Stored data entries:
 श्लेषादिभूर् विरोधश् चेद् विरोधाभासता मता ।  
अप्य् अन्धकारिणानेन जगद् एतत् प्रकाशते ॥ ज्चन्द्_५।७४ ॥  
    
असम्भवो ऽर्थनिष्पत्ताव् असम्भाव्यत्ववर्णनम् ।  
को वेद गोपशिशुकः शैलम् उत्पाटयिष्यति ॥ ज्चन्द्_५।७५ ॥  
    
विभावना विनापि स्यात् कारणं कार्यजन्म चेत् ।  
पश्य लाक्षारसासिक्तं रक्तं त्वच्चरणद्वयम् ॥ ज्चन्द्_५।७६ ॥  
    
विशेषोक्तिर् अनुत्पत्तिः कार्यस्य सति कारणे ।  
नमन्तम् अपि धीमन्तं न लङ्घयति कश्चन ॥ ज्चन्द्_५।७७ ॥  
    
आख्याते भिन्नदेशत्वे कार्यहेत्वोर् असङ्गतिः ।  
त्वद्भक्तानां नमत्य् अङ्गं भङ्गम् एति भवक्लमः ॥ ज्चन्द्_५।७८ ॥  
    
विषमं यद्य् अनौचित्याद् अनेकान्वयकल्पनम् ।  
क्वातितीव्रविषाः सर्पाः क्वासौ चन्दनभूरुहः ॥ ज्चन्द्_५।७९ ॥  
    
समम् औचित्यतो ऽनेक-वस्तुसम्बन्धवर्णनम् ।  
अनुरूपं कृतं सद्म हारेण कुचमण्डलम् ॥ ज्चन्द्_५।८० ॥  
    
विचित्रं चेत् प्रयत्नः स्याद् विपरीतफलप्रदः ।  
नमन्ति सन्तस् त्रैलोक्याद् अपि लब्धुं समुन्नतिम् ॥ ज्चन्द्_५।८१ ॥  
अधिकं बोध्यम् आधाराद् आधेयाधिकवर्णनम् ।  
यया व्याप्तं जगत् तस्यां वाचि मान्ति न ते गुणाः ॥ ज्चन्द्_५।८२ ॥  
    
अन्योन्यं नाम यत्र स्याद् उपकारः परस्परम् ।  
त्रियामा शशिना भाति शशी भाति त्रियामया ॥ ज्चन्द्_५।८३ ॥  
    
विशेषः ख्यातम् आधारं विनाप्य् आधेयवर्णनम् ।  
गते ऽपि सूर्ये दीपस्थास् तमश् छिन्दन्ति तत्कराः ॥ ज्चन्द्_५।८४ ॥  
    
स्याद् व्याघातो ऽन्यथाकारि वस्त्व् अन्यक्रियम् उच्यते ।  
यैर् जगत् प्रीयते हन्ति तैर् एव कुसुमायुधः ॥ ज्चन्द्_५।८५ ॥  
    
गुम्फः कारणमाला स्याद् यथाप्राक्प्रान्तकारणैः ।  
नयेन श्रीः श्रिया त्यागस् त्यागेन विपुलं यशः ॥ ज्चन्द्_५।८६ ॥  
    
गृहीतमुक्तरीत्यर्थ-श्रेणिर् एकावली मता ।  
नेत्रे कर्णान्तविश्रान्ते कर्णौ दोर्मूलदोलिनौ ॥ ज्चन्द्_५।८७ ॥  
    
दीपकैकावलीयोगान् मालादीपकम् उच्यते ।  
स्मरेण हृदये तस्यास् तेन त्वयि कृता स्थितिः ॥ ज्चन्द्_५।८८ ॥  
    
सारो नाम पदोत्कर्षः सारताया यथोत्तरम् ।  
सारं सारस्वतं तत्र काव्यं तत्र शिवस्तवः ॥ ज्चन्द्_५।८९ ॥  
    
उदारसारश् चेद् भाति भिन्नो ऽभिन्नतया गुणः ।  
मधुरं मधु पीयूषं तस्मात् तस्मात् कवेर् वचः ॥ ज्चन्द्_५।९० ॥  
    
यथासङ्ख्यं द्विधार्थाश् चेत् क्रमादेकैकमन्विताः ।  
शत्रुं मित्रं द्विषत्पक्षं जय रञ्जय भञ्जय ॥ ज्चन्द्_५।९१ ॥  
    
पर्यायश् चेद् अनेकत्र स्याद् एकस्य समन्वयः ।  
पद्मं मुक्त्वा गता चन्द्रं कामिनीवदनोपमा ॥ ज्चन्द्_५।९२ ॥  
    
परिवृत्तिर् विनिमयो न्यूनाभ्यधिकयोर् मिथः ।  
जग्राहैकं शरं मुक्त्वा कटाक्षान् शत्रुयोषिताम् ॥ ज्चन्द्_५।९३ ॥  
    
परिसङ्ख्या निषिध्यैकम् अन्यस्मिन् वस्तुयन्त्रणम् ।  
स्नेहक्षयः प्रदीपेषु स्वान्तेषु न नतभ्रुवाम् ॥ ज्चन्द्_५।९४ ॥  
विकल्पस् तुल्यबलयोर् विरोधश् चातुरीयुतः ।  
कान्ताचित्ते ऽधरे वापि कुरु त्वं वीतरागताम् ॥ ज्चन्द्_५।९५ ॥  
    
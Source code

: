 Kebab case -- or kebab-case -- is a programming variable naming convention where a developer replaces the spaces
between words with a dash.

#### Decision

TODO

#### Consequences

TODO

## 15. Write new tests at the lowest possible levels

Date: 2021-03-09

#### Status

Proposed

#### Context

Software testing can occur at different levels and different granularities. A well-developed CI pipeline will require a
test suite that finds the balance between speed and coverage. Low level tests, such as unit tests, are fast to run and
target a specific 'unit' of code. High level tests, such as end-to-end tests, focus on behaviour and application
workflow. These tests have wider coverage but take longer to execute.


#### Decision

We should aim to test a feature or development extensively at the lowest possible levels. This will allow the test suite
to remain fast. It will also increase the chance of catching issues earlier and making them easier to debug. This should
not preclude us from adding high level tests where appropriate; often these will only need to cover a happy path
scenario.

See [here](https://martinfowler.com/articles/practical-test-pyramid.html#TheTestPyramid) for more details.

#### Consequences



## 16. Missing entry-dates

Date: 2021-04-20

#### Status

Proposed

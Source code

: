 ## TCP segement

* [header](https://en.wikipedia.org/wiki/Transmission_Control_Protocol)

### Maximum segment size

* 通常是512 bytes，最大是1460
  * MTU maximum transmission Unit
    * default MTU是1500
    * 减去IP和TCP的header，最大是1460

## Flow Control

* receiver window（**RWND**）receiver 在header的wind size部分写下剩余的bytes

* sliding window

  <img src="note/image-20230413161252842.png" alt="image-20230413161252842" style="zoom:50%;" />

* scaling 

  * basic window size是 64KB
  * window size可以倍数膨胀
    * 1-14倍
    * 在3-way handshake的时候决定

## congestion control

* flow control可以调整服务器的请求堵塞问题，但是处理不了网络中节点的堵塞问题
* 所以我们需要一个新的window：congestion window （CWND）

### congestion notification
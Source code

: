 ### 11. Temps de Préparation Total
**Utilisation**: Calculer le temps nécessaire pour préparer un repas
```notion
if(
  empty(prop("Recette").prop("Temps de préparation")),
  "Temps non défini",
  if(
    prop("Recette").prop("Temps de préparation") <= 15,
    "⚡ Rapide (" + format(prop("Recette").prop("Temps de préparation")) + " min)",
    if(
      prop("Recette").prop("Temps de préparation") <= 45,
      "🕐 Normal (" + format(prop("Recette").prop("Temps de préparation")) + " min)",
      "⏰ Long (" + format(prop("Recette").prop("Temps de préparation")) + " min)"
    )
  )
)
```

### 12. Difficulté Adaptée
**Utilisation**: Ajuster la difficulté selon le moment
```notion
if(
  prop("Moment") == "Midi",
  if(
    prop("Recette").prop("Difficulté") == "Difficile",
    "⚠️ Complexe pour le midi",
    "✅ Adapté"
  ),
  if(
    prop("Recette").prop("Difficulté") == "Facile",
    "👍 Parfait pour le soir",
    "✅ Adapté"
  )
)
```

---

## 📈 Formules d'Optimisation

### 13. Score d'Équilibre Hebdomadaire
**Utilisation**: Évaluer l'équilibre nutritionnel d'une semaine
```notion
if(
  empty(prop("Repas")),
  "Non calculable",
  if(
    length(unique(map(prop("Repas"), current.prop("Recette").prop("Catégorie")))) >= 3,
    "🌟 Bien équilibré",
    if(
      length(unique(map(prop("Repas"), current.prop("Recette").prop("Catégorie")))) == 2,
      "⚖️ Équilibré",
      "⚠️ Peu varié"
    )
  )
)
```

§ WHAT IS BEING ASKED:
Return from the data every line that holds "such".

§ YOUR SOLUTION:
test suite that finds the balance between speed and coverage. Low level tests, such as unit tests, are fast to run and
target a specific 'unit' of code. High level tests, such as end-to-end tests, focus on behaviour and application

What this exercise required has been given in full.